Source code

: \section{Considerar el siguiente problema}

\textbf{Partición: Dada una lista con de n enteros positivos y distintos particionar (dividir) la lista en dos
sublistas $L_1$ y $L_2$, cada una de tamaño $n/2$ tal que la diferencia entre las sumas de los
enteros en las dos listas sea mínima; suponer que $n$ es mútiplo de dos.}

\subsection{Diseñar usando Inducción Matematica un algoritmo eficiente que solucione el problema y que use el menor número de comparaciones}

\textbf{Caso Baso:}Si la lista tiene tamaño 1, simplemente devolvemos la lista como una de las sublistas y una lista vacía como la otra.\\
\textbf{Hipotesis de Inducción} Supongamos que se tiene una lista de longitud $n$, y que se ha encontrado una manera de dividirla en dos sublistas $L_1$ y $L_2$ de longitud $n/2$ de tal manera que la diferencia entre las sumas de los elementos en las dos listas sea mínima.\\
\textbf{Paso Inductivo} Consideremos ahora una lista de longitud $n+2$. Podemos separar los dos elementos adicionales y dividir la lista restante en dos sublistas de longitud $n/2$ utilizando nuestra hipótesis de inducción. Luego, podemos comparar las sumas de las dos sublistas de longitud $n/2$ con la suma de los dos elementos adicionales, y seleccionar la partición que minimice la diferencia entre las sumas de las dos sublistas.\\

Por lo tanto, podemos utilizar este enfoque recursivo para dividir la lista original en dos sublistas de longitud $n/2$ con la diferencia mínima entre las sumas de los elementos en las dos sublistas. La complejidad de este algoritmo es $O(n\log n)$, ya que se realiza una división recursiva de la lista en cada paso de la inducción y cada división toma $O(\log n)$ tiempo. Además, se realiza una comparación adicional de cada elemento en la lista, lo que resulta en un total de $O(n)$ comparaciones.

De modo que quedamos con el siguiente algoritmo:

Assignment →
Each line from the beginning of the entries to the line with "como la otra.\\" must be repeated exactly, with both end lines kept and no other lines given.

Task solution →
Source code

: \section{Considerar el siguiente problema}

\textbf{Partición: Dada una lista con de n enteros positivos y distintos particionar (dividir) la lista en dos
sublistas $L_1$ y $L_2$, cada una de tamaño $n/2$ tal que la diferencia entre las sumas de los
enteros en las dos listas sea mínima; suponer que $n$ es mútiplo de dos.}

\subsection{Diseñar usando Inducción Matematica un algoritmo eficiente que solucione el problema y que use el menor número de comparaciones}

\textbf{Caso Baso:}Si la lista tiene tamaño 1, simplemente devolvemos la lista como una de las sublistas y una lista vacía como la otra.\\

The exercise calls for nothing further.